Oysa bu düşüncede bir pürüz var; çünkü bu denli (çarmıha gerilmek benzeri) büyük bir saldırı, ancak bağlantı varsa gerçekleşebilir. O zaman da aklıma şu soru takılıyor: Acaba gerçekten çarmıha gerildi mi?
[Havai meşrep karakterim yüzünden Bülent’in bana açtığı bazı konular ilgimi çekmediği için “hı-hı” diyerek kafa sallayıp geçiştirdiğime gerçekten çok pişmanım. Bu konulardan biri hz. İsa hakkındaki teorileri idi. Sitemiz izleyicilerinden Bülent’in düşüncelerine inanan ve onun ekolünü izleyen insanlar olduğunu biliyorum. Bu yüzden onlara yönelik bir bilgi eklemek isterim: Bülent’in paylaşmak istediği halde ilgimi çekmediği için aklımı vermediğim, bu yüzden de teorisini tam olarak öğrenemediğim konulardan biri Vahiy bölümündeki “İşareti olmayan kimse ne bir şey satacak, ne de satın alabilecek” ayetinin gerçeği ifade ettiği (İncil-Vahiy 13:16-17); diğeri Morgan La Fey'in aslında pozitif olduğuydu. Bülent Kısa'nın benimle paylaştığı konu hakkındaki yazısı (King Arthur Yorumu) info@janus722.com adresine mesaj atıp isteyenlere gönderilecektir.]
İsa hakkında dişe dokunur bir şeyler söylemek adına genelde gözden kaçan bir durumu paylaşayım. Ancak açıklayıcı olabilmek adına konuyu biraz başından ele almak gerek…
İncil’de “abis” (abyss) adlı bir kavram vardır. Bir mekandır abis. Tevrat’ın Yaratılış, İncil’in Vahiy bölümünde ondan söz edilir.

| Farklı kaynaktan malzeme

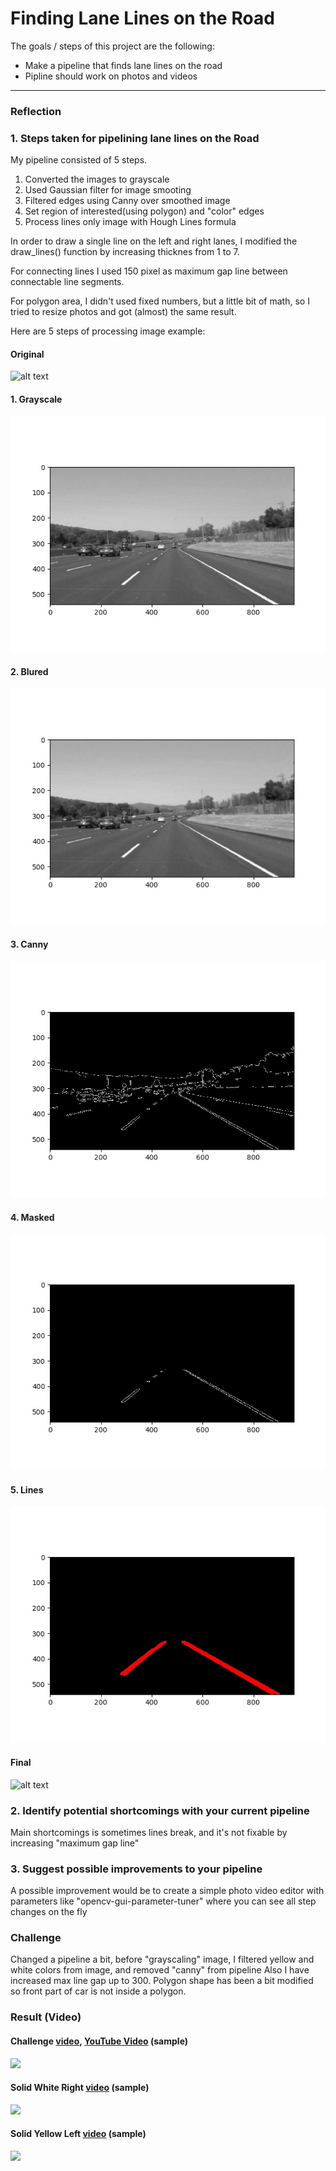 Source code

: # **Finding Lane Lines on the Road** 

The goals / steps of this project are the following:
* Make a pipeline that finds lane lines on the road
* Pipline should work on photos and videos


[//]: # (Image References)

[image]: ./test_images/solidWhiteCurve.jpg "Original image"
[image1]: ./steps/gray_solidWhiteCurve.jpg "Grayscale"
[image2]: ./steps/blur_gray_solidWhiteCurve.jpg "Blured"
[image3]: ./steps/edges_solidWhiteCurve.jpg "Canny"
[image4]: ./steps/masked_edges_solidWhiteCurve.jpg "Masked"
[image5]: ./steps/lines_solidWhiteCurve.jpg "Lines"
[final]: ./test_images_output/result_solidWhiteCurve.jpg "Final"

---

### Reflection

### 1. Steps taken for pipelining lane lines on the Road

My pipeline consisted of 5 steps.
1. Converted the images to grayscale
2. Used Gaussian filter for image smooting
3. Filtered edges using Canny over smoothed image
4. Set region of interested(using polygon) and "color" edges
5. Process lines only image with Hough Lines formula

In order to draw a single line on the left and right lanes, I modified the draw_lines() function by increasing thicknes from 1 to 7.

For connecting lines I used 150 pixel as maximum gap line between connectable line segments.

For polygon area, I didn't used fixed numbers, but a little bit of math, so I tried to resize photos and got (almost) the same result.

Here are 5 steps of processing image example: 

#### Original
![alt text][image]

#### 1. Grayscale
![alt text][image1]

#### 2. Blured
![alt text][image2]

#### 3. Canny
![alt text][image3]

#### 4. Masked
![alt text][image4]

#### 5. Lines
![alt text][image5]

#### Final
![alt text][final]

### 2. Identify potential shortcomings with your current pipeline

Main shortcomings is sometimes lines break, and it's not fixable by increasing "maximum gap line"

### 3. Suggest possible improvements to your pipeline

A possible improvement would be to create a simple photo video editor with parameters like "opencv-gui-parameter-tuner" where you can see all step changes on the fly

### Challenge

Changed a pipeline a bit, before "grayscaling" image, I filtered yellow and white colors from image, and removed "canny" from pipeline
Also I have increased max line gap up to 300.
Polygon shape has been a bit modified so front part of car is not inside a polygon.

### Result (Video)

#### Challenge [video](https://github.com/Horki/CarND-LaneLines-P1/blob/master/test_videos_output/challenge.mp4), [YouTube Video](https://youtu.be/DK-ZuadfIY0) (sample)
<img src="samples/challenge.webp"/>

#### Solid White Right [video](https://github.com/Horki/CarND-LaneLines-P1/blob/master/test_videos_output/solidWhiteRight.mp4) (sample)
<img src="samples/solidWhiteRight.webp"/>

#### Solid Yellow Left [video](https://github.com/Horki/CarND-LaneLines-P1/blob/master/test_videos_output/solidYellowLeft.mp4) (sample)
<img src="samples/solidYellowLeft.webp"/>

Konumuz İsa olduğu için Tevrat’ı bir kenara bırakalım ve İncil’e odaklanalım: Abis, demonların mekanıdır ve ortamın yöneticisi Apollyon (İbranice Abaddon) adı ifrittir.
Vahiy 9
11 Başlarında kral olarak dipsiz derinliklerin meleği vardı. Bu meleğin İbranice* adı Avaddon, Grekçe adıysa Apolyon'dur.
“Eski yılan” (Vahiy 20:2) ve “Büyük Ejderha” (Vahiy12:9) olarak ifade edilen Seytan da, melek Mikail ile yaptığı kozmik savaşı yitirince aynı yere ceza olarak gömülür. Bu yüzden abis’in bir doğal mekan mı, yoksa bir cezaevi mi olduğu belli değildir.
Vahiy 20
1 Sonra bir meleğin gökten indiğini gördüm. Elinde dipsiz derinliklerin anahtarı ve büyük bir zincir vardı.
2 Melek ejderhayı -İblis ya da Şeytan denen o eski yılanı- yakalayıp bin yıl için bağladı.
3 Bin yıl tamamlanıncaya dek ulusları bir daha saptırmasın diye onu dipsiz derinliklere attı, oraya kapayıp girişi mühürledi. Bin yıl geçtikten sonra kısa bir süre için serbest bırakılması gerekiyor.
[Benzer bir durum Yunan mitolojisinde de yer alır. Zeus ve kardeşleri, evrenin öncel egemeni (Altın Çağ adlı “savaşın olmadığı, yiyeceklerin kendi kendine meydana geldiği” dönemi var etmiş olan) Titanlara saldırırlar, onları yenerler, evrene yeni düzen verirler ve titanları Tartaros adlı bir yere atarlar. Tartaros, abis ile tıpatıp benzerdir. Ancak Tartaros ceza mekanı şeklinde verilse de, birçok farklı mitte Titanların ülkesi olduğu hakkında bilgiler vardır.]
Açıklamalara girelim ve “Vahiy bölümü dünyanın sonunun nasıl getirileceğini anlatır” diye başlayalım.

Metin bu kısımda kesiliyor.